人前で大きな声を出して、人前で涙を流して、歌ったり踊ったりした帰りにトイレットペーパーを買って帰る。スーパーに寄って、あしたの食材を買う。どこか特別な場所にじゃない、家賃を払っている家に帰る。あしたも続く日常の、毎日の、疑いようのない生活。人生の一部で全部。
365日のうちの364日。素晴らしい日々の、誕生日じゃないなんでもない日。贅沢をしない日曜日。あなたと一緒にいることが、そうなればいいなとずっと願ってた。どこにも行けないんじゃなくて、私は望んで、どこにも行かないんだと思ってた。

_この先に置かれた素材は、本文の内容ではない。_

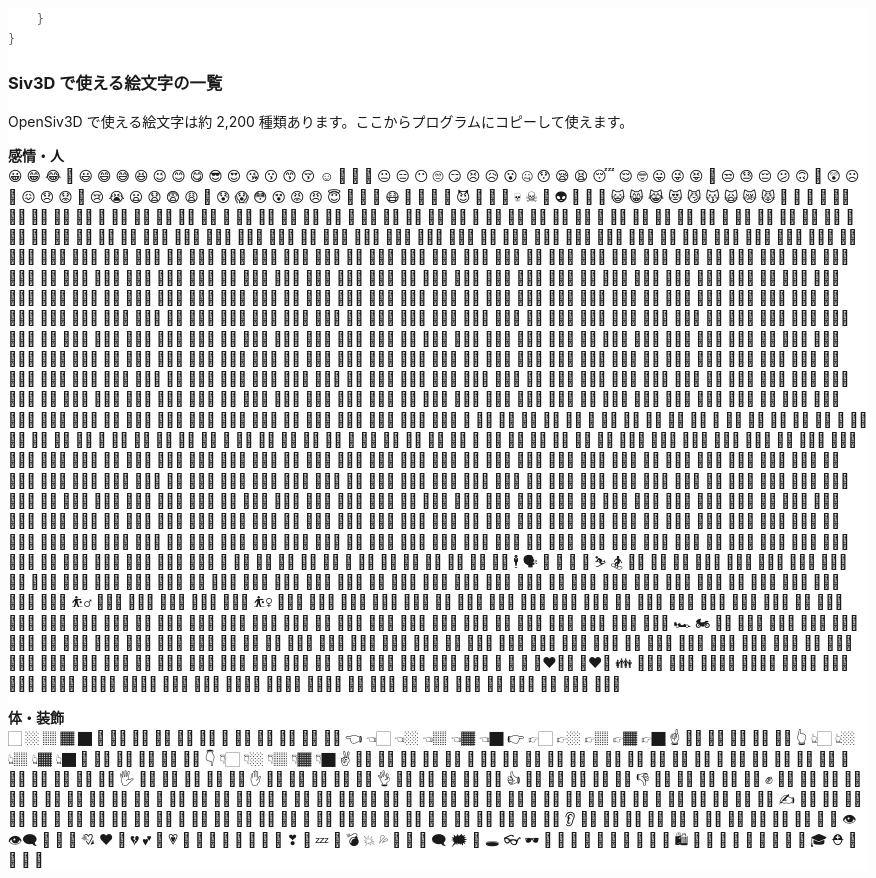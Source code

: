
 ```C++
	}
}
```

### Siv3D で使える絵文字の一覧
OpenSiv3D で使える絵文字は約 2,200 種類あります。ここからプログラムにコピーして使えます。

**感情・人**  
😀 😁 😂 🤣 😃 😄 😅 😆 😉 😊 😋 😎 😍 😘 😗 😙 😚 ☺ 🙂 🤗 🤔 😐 😑 😶 🙄 😏 😣 😥 😮 🤐 😯 😪 😫 😴 😌 🤓 😛 😜 😝 🤤 😒 😓 😔 😕 🙃 🤑 😲 ☹ 🙁 😖 😞 😟 😤 😢 😭 😦 😧 😨 😩 😬 😰 😱 😳 😵 😡 😠 😇 🤠 🤡 🤥 😷 🤒 🤕 🤢 🤧 😈 👿 👹 👺 💀 ☠ 👻 👽 👾 🤖 💩 😺 😸 😹 😻 😼 😽 🙀 😿 😾 🙈 🙉 🙊 👦 👦🏻 👦🏼 👦🏽 👦🏾 👦🏿 👧 👧🏻 👧🏼 👧🏽 👧🏾 👧🏿 👨 👨🏻 👨🏼 👨🏽 👨🏾 👨🏿 👩 👩🏻 👩🏼 👩🏽 👩🏾 👩🏿 👴 👴🏻 👴🏼 👴🏽 👴🏾 👴🏿 👵 👵🏻 👵🏼 👵🏽 👵🏾 👵🏿 👶 👶🏻 👶🏼 👶🏽 👶🏾 👶🏿 👼 👼🏻 👼🏼 👼🏽 👼🏾 👼🏿 👨‍⚕ 👨🏻‍⚕ 👨🏼‍⚕ 👨🏽‍⚕ 👨🏾‍⚕ 👨🏿‍⚕ 👩‍⚕ 👩🏻‍⚕ 👩🏼‍⚕ 👩🏽‍⚕ 👩🏾‍⚕ 👩🏿‍⚕ 👨‍🎓 👨🏻‍🎓 👨🏼‍🎓 👨🏽‍🎓 👨🏾‍🎓 👨🏿‍🎓 👩‍🎓 👩🏻‍🎓 👩🏼‍🎓 👩🏽‍🎓 👩🏾‍🎓 👩🏿‍🎓 👨‍🏫 👨🏻‍🏫 👨🏼‍🏫 👨🏽‍🏫 👨🏾‍🏫 👨🏿‍🏫 👩‍🏫 👩🏻‍🏫 👩🏼‍🏫 👩🏽‍🏫 👩🏾‍🏫 👩🏿‍🏫 👨‍⚖ 👨🏻‍⚖ 👨🏼‍⚖ 👨🏽‍⚖ 👨🏾‍⚖ 👨🏿‍⚖ 👩‍⚖ 👩🏻‍⚖ 👩🏼‍⚖ 👩🏽‍⚖ 👩🏾‍⚖ 👩🏿‍⚖ 👨‍🌾 👨🏻‍🌾 👨🏼‍🌾 👨🏽‍🌾 👨🏾‍🌾 👨🏿‍🌾 👩‍🌾 👩🏻‍🌾 👩🏼‍🌾 👩🏽‍🌾 👩🏾‍🌾 👩🏿‍🌾 👨‍🍳 👨🏻‍🍳 👨🏼‍🍳 👨🏽‍🍳 👨🏾‍🍳 👨🏿‍🍳 👩‍🍳 👩🏻‍🍳 👩🏼‍🍳 👩🏽‍🍳 👩🏾‍🍳 👩🏿‍🍳 👨‍🔧 👨🏻‍🔧 👨🏼‍🔧 👨🏽‍🔧 👨🏾‍🔧 👨🏿‍🔧 👩‍🔧 👩🏻‍🔧 👩🏼‍🔧 👩🏽‍🔧 👩🏾‍🔧 👩🏿‍🔧 👨‍🏭 👨🏻‍🏭 👨🏼‍🏭 👨🏽‍🏭 👨🏾‍🏭 👨🏿‍🏭 👩‍🏭 👩🏻‍🏭 👩🏼‍🏭 👩🏽‍🏭 👩🏾‍🏭 👩🏿‍🏭 👨‍💼 👨🏻‍💼 👨🏼‍💼 👨🏽‍💼 👨🏾‍💼 👨🏿‍💼 👩‍💼 👩🏻‍💼 👩🏼‍💼 👩🏽‍💼 👩🏾‍💼 👩🏿‍💼 👨‍🔬 👨🏻‍🔬 👨🏼‍🔬 👨🏽‍🔬 👨🏾‍🔬 👨🏿‍🔬 👩‍🔬 👩🏻‍🔬 👩🏼‍🔬 👩🏽‍🔬 👩🏾‍🔬 👩🏿‍🔬 👨‍💻 👨🏻‍💻 👨🏼‍💻 👨🏽‍💻 👨🏾‍💻 👨🏿‍💻 👩‍💻 👩🏻‍💻 👩🏼‍💻 👩🏽‍💻 👩🏾‍💻 👩🏿‍💻 👨‍🎤 👨🏻‍🎤 👨🏼‍🎤 👨🏽‍🎤 👨🏾‍🎤 👨🏿‍🎤 👩‍🎤 👩🏻‍🎤 👩🏼‍🎤 👩🏽‍🎤 👩🏾‍🎤 👩🏿‍🎤 👨‍🎨 👨🏻‍🎨 👨🏼‍🎨 👨🏽‍🎨 👨🏾‍🎨 👨🏿‍🎨 👩‍🎨 👩🏻‍🎨 👩🏼‍🎨 👩🏽‍🎨 👩🏾‍🎨 👩🏿‍🎨 👨‍✈ 👨🏻‍✈ 👨🏼‍✈ 👨🏽‍✈ 👨🏾‍✈ 👨🏿‍✈ 👩‍✈ 👩🏻‍✈ 👩🏼‍✈ 👩🏽‍✈ 👩🏾‍✈ 👩🏿‍✈ 👨‍🚀 👨🏻‍🚀 👨🏼‍🚀 👨🏽‍🚀 👨🏾‍🚀 👨🏿‍🚀 👩‍🚀 👩🏻‍🚀 👩🏼‍🚀 👩🏽‍🚀 👩🏾‍🚀 👩🏿‍🚀 👨‍🚒 👨🏻‍🚒 👨🏼‍🚒 👨🏽‍🚒 👨🏾‍🚒 👨🏿‍🚒 👩‍🚒 👩🏻‍🚒 👩🏼‍🚒 👩🏽‍🚒 👩🏾‍🚒 👩🏿‍🚒 👮‍♂ 👮🏻‍♂ 👮🏼‍♂ 👮🏽‍♂ 👮🏾‍♂ 👮🏿‍♂ 👮‍♀ 👮🏻‍♀ 👮🏼‍♀ 👮🏽‍♀ 👮🏾‍♀ 👮🏿‍♀ 🕵‍♂ 🕵🏻‍♂ 🕵🏼‍♂ 🕵🏽‍♂ 🕵🏾‍♂ 🕵🏿‍♂ 🕵‍♀ 🕵🏻‍♀ 🕵🏼‍♀ 🕵🏽‍♀ 🕵🏾‍♀ 🕵🏿‍♀ 💂‍♂ 💂🏻‍♂ 💂🏼‍♂ 💂🏽‍♂ 💂🏾‍♂ 💂🏿‍♂ 💂‍♀ 💂🏻‍♀ 💂🏼‍♀ 💂🏽‍♀ 💂🏾‍♀ 💂🏿‍♀ 👷‍♂ 👷🏻‍♂ 👷🏼‍♂ 👷🏽‍♂ 👷🏾‍♂ 👷🏿‍♂ 👷‍♀ 👷🏻‍♀ 👷🏼‍♀ 👷🏽‍♀ 👷🏾‍♀ 👷🏿‍♀ 👳‍♂ 👳🏻‍♂ 👳🏼‍♂ 👳🏽‍♂ 👳🏾‍♂ 👳🏿‍♂ 👳‍♀ 👳🏻‍♀ 👳🏼‍♀ 👳🏽‍♀ 👳🏾‍♀ 👳🏿‍♀ 👱‍♂ 👱🏻‍♂ 👱🏼‍♂ 👱🏽‍♂ 👱🏾‍♂ 👱🏿‍♂ 👱‍♀ 👱🏻‍♀ 👱🏼‍♀ 👱🏽‍♀ 👱🏾‍♀ 👱🏿‍♀ 🎅 🎅🏻 🎅🏼 🎅🏽 🎅🏾 🎅🏿 🤶 🤶🏻 🤶🏼 🤶🏽 🤶🏾 🤶🏿 👸 👸🏻 👸🏼 👸🏽 👸🏾 👸🏿 🤴 🤴🏻 🤴🏼 🤴🏽 🤴🏾 🤴🏿 👰 👰🏻 👰🏼 👰🏽 👰🏾 👰🏿 🤵 🤵🏻 🤵🏼 🤵🏽 🤵🏾 🤵🏿 🤰 🤰🏻 🤰🏼 🤰🏽 🤰🏾 🤰🏿 👲 👲🏻 👲🏼 👲🏽 👲🏾 👲🏿 🙍‍♂ 🙍🏻‍♂ 🙍🏼‍♂ 🙍🏽‍♂ 🙍🏾‍♂ 🙍🏿‍♂ 🙍‍♀ 🙍🏻‍♀ 🙍🏼‍♀ 🙍🏽‍♀ 🙍🏾‍♀ 🙍🏿‍♀ 🙎‍♂ 🙎🏻‍♂ 🙎🏼‍♂ 🙎🏽‍♂ 🙎🏾‍♂ 🙎🏿‍♂ 🙎‍♀ 🙎🏻‍♀ 🙎🏼‍♀ 🙎🏽‍♀ 🙎🏾‍♀ 🙎🏿‍♀ 🙅‍♂ 🙅🏻‍♂ 🙅🏼‍♂ 🙅🏽‍♂ 🙅🏾‍♂ 🙅🏿‍♂ 🙅‍♀ 🙅🏻‍♀ 🙅🏼‍♀ 🙅🏽‍♀ 🙅🏾‍♀ 🙅🏿‍♀ 🙆‍♂ 🙆🏻‍♂ 🙆🏼‍♂ 🙆🏽‍♂ 🙆🏾‍♂ 🙆🏿‍♂ 🙆‍♀ 🙆🏻‍♀ 🙆🏼‍♀ 🙆🏽‍♀ 🙆🏾‍♀ 🙆🏿‍♀ 💁‍♂ 💁🏻‍♂ 💁🏼‍♂ 💁🏽‍♂ 💁🏾‍♂ 💁🏿‍♂ 💁‍♀ 💁🏻‍♀ 💁🏼‍♀ 💁🏽‍♀ 💁🏾‍♀ 💁🏿‍♀ 🙋‍♂ 🙋🏻‍♂ 🙋🏼‍♂ 🙋🏽‍♂ 🙋🏾‍♂ 🙋🏿‍♂ 🙋‍♀ 🙋🏻‍♀ 🙋🏼‍♀ 🙋🏽‍♀ 🙋🏾‍♀ 🙋🏿‍♀ 🙇‍♂ 🙇🏻‍♂ 🙇🏼‍♂ 🙇🏽‍♂ 🙇🏾‍♂ 🙇🏿‍♂ 🙇‍♀ 🙇🏻‍♀ 🙇🏼‍♀ 🙇🏽‍♀ 🙇🏾‍♀ 🙇🏿‍♀ 🤦‍♂ 🤦🏻‍♂ 🤦🏼‍♂ 🤦🏽‍♂ 🤦🏾‍♂ 🤦🏿‍♂ 🤦‍♀ 🤦🏻‍♀ 🤦🏼‍♀ 🤦🏽‍♀ 🤦🏾‍♀ 🤦🏿‍♀ 🤷‍♂ 🤷🏻‍♂ 🤷🏼‍♂ 🤷🏽‍♂ 🤷🏾‍♂ 🤷🏿‍♂ 🤷‍♀ 🤷🏻‍♀ 🤷🏼‍♀ 🤷🏽‍♀ 🤷🏾‍♀ 🤷🏿‍♀ 💆‍♂ 💆🏻‍♂ 💆🏼‍♂ 💆🏽‍♂ 💆🏾‍♂ 💆🏿‍♂ 💆‍♀ 💆🏻‍♀ 💆🏼‍♀ 💆🏽‍♀ 💆🏾‍♀ 💆🏿‍♀ 💇‍♂ 💇🏻‍♂ 💇🏼‍♂ 💇🏽‍♂ 💇🏾‍♂ 💇🏿‍♂ 💇‍♀ 💇🏻‍♀ 💇🏼‍♀ 💇🏽‍♀ 💇🏾‍♀ 💇🏿‍♀ 🚶‍♂ 🚶🏻‍♂ 🚶🏼‍♂ 🚶🏽‍♂ 🚶🏾‍♂ 🚶🏿‍♂ 🚶‍♀ 🚶🏻‍♀ 🚶🏼‍♀ 🚶🏽‍♀ 🚶🏾‍♀ 🚶🏿‍♀ 🏃‍♂ 🏃🏻‍♂ 🏃🏼‍♂ 🏃🏽‍♂ 🏃🏾‍♂ 🏃🏿‍♂ 🏃‍♀ 🏃🏻‍♀ 🏃🏼‍♀ 🏃🏽‍♀ 🏃🏾‍♀ 🏃🏿‍♀ 💃 💃🏻 💃🏼 💃🏽 💃🏾 💃🏿 🕺 🕺🏻 🕺🏼 🕺🏽 🕺🏾 🕺🏿 👯‍♂ 👯‍♀ 🕴 🗣 👤 👥 🤺 🏇 ⛷ 🏂 🏌‍♂ 🏌‍♀ 🏄‍♂ 🏄🏻‍♂ 🏄🏼‍♂ 🏄🏽‍♂ 🏄🏾‍♂ 🏄🏿‍♂ 🏄‍♀ 🏄🏻‍♀ 🏄🏼‍♀ 🏄🏽‍♀ 🏄🏾‍♀ 🏄🏿‍♀ 🚣‍♂ 🚣🏻‍♂ 🚣🏼‍♂ 🚣🏽‍♂ 🚣🏾‍♂ 🚣🏿‍♂ 🚣‍♀ 🚣🏻‍♀ 🚣🏼‍♀ 🚣🏽‍♀ 🚣🏾‍♀ 🚣🏿‍♀ 🏊‍♂ 🏊🏻‍♂ 🏊🏼‍♂ 🏊🏽‍♂ 🏊🏾‍♂ 🏊🏿‍♂ 🏊‍♀ 🏊🏻‍♀ 🏊🏼‍♀ 🏊🏽‍♀ 🏊🏾‍♀ 🏊🏿‍♀ ⛹‍♂ ⛹🏻‍♂ ⛹🏼‍♂ ⛹🏽‍♂ ⛹🏾‍♂ ⛹🏿‍♂ ⛹‍♀ ⛹🏻‍♀ ⛹🏼‍♀ ⛹🏽‍♀ ⛹🏾‍♀ ⛹🏿‍♀ 🏋‍♂ 🏋🏻‍♂ 🏋🏼‍♂ 🏋🏽‍♂ 🏋🏾‍♂ 🏋🏿‍♂ 🏋‍♀ 🏋🏻‍♀ 🏋🏼‍♀ 🏋🏽‍♀ 🏋🏾‍♀ 🏋🏿‍♀ 🚴‍♂ 🚴🏻‍♂ 🚴🏼‍♂ 🚴🏽‍♂ 🚴🏾‍♂ 🚴🏿‍♂ 🚴‍♀ 🚴🏻‍♀ 🚴🏼‍♀ 🚴🏽‍♀ 🚴🏾‍♀ 🚴🏿‍♀ 🚵‍♂ 🚵🏻‍♂ 🚵🏼‍♂ 🚵🏽‍♂ 🚵🏾‍♂ 🚵🏿‍♂ 🚵‍♀ 🚵🏻‍♀ 🚵🏼‍♀ 🚵🏽‍♀ 🚵🏾‍♀ 🚵🏿‍♀ 🏎 🏍 🤸‍♂ 🤸🏻‍♂ 🤸🏼‍♂ 🤸🏽‍♂ 🤸🏾‍♂ 🤸🏿‍♂ 🤸‍♀ 🤸🏻‍♀ 🤸🏼‍♀ 🤸🏽‍♀ 🤸🏾‍♀ 🤸🏿‍♀ 🤼‍♂ 🤼‍♀ 🤽‍♂ 🤽🏻‍♂ 🤽🏼‍♂ 🤽🏽‍♂ 🤽🏾‍♂ 🤽🏿‍♂ 🤽‍♀ 🤽🏻‍♀ 🤽🏼‍♀ 🤽🏽‍♀ 🤽🏾‍♀ 🤽🏿‍♀ 🤾‍♂ 🤾🏻‍♂ 🤾🏼‍♂ 🤾🏽‍♂ 🤾🏾‍♂ 🤾🏿‍♂ 🤾‍♀ 🤾🏻‍♀ 🤾🏼‍♀ 🤾🏽‍♀ 🤾🏾‍♀ 🤾🏿‍♀ 🤹‍♂ 🤹🏻‍♂ 🤹🏼‍♂ 🤹🏽‍♂ 🤹🏾‍♂ 🤹🏿‍♂ 🤹‍♀ 🤹🏻‍♀ 🤹🏼‍♀ 🤹🏽‍♀ 🤹🏾‍♀ 🤹🏿‍♀ 👫 👬 👭 👩‍❤‍💋‍👨 👩‍❤‍👨 👪 👨‍👩‍👦 👨‍👩‍👧 👨‍👩‍👧‍👦 👨‍👩‍👦‍👦 👨‍👩‍👧‍👧 👨‍👨‍👦 👨‍👨‍👧 👨‍👨‍👧‍👦 👨‍👨‍👦‍👦 👨‍👨‍👧‍👧 👩‍👩‍👦 👩‍👩‍👧 👩‍👩‍👧‍👦 👩‍👩‍👦‍👦 👩‍👩‍👧‍👧 👨‍👦 👨‍👦‍👦 👨‍👧 👨‍👧‍👦 👨‍👧‍👧 👩‍👦 👩‍👦‍👦 👩‍👧 👩‍👧‍👦 👩‍👧‍👧

**体・装飾**  
🏻 🏼 🏽 🏾 🏿 💪 💪🏻 💪🏼 💪🏽 💪🏾 💪🏿 🤳 🤳🏻 🤳🏼 🤳🏽 🤳🏾 🤳🏿 👈 👈🏻 👈🏼 👈🏽 👈🏾 👈🏿 👉 👉🏻 👉🏼 👉🏽 👉🏾 👉🏿 ☝ ☝🏻 ☝🏼 ☝🏽 ☝🏾 ☝🏿 👆 👆🏻 👆🏼 👆🏽 👆🏾 👆🏿 🖕 🖕🏻 🖕🏼 🖕🏽 🖕🏾 🖕🏿 👇 👇🏻 👇🏼 👇🏽 👇🏾 👇🏿 ✌ ✌🏻 ✌🏼 ✌🏽 ✌🏾 ✌🏿 🤞 🤞🏻 🤞🏼 🤞🏽 🤞🏾 🤞🏿 🖖 🖖🏻 🖖🏼 🖖🏽 🖖🏾 🖖🏿 🤘 🤘🏻 🤘🏼 🤘🏽 🤘🏾 🤘🏿 🤙 🤙🏻 🤙🏼 🤙🏽 🤙🏾 🤙🏿 🖐 🖐🏻 🖐🏼 🖐🏽 🖐🏾 🖐🏿 ✋ ✋🏻 ✋🏼 ✋🏽 ✋🏾 ✋🏿 👌 👌🏻 👌🏼 👌🏽 👌🏾 👌🏿 👍 👍🏻 👍🏼 👍🏽 👍🏾 👍🏿 👎 👎🏻 👎🏼 👎🏽 👎🏾 👎🏿 ✊ ✊🏻 ✊🏼 ✊🏽 ✊🏾 ✊🏿 👊 👊🏻 👊🏼 👊🏽 👊🏾 👊🏿 🤛 🤛🏻 🤛🏼 🤛🏽 🤛🏾 🤛🏿 🤜 🤜🏻 🤜🏼 🤜🏽 🤜🏾 🤜🏿 🤚 🤚🏻 🤚🏼 🤚🏽 🤚🏾 🤚🏿 👋 👋🏻 👋🏼 👋🏽 👋🏾 👋🏿 👏 👏🏻 👏🏼 👏🏽 👏🏾 👏🏿 ✍ ✍🏻 ✍🏼 ✍🏽 ✍🏾 ✍🏿 👐 👐🏻 👐🏼 👐🏽 👐🏾 👐🏿 🙌 🙌🏻 🙌🏼 🙌🏽 🙌🏾 🙌🏿 🙏 🙏🏻 🙏🏼 🙏🏽 🙏🏾 🙏🏿 🤝 💅 💅🏻 💅🏼 💅🏽 💅🏾 💅🏿 👂 👂🏻 👂🏼 👂🏽 👂🏾 👂🏿 👃 👃🏻 👃🏼 👃🏽 👃🏾 👃🏿 👣 👀 👁 👁‍🗨 👅 👄 💋 💘 ❤ 💓 💔 💕 💖 💗 💙 💚 💛 💜 🖤 💝 💞 💟 ❣ 💌 💤 💢 💣 💥 💦 💨 💫 💬 🗨 🗯 💭 🕳 👓 🕶 👔 👕 👖 👗 👘 👙 👚 👛 👜 👝 🛍 🎒 👞 👟 👠 👡 👢 👑 👒 🎩 🎓 ⛑ 📿 💄 💍 💎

音楽なんてなければよかったのに。あなたとなんて出会わなければよかったのに。そんな悲しいことを思う暇もないくらい、歓喜して歌にするほどでもないくらい、そばにいてそこにある生活だったらいいのにって。ずっと思ってた。今も思ってる。
ジェルボールがくるくる溶ける。洗濯機がガタガタ回る。爪をつい短く切りすぎる。起きたらまずコーヒーを淹れる。好きなものだけが並んだ食卓。嫌いなものがある冷蔵庫。トイレットペーパーが切れたから買ってきて。おはようとおやすみ。いってらっしゃい、がんばって。そういうことを、言おうと思ってじゃない言い方で言うこと。呼ぼうと思ってじゃない呼び方で、名前を呼ぶこと。
世界でいちばん難しいことを、世界でいちばん簡単だと思ってたの。手を繋いで歩きたい。天気のいい日に散歩したい。ゆっくりお風呂に浸かりたい。ゆっくりあなたと話したい。朝と夜の、今日と明日の、境目がなにかの終わりじゃなくて、気づかないほど静かなものであればいい。
そういうものだったのか。そういうものだったんだね。
こんなところまで来てしまって、これからどこに行くんだろう。誰に何を伝えて、嫌われて愛されて、くっついて離れて、なにがしたいんだろう。いろんなこと、幸福に思えたらいいな。いろんなこと、疲れてしまいたくないな。あなたと私のすきなものの話、ずっとできたらいいね。
どっちに向かってるのか分からない。まだまだ道が見えない。とんでもなく遠そうだから、ゆっくり走ることにする。足元に気を付けて水たまりは踏み抜いて。途中でいやになっちゃったら、一回しゃがんで休もうね。泣き止むまでそばにいる。これはずっと約束する。
だから、ちょっと見てて。ずっと見せて。がんばってるとこ。いっしょにゴールしようって、守れない約束しようね。どっちが先に行っちゃっても、恨みっこなしで。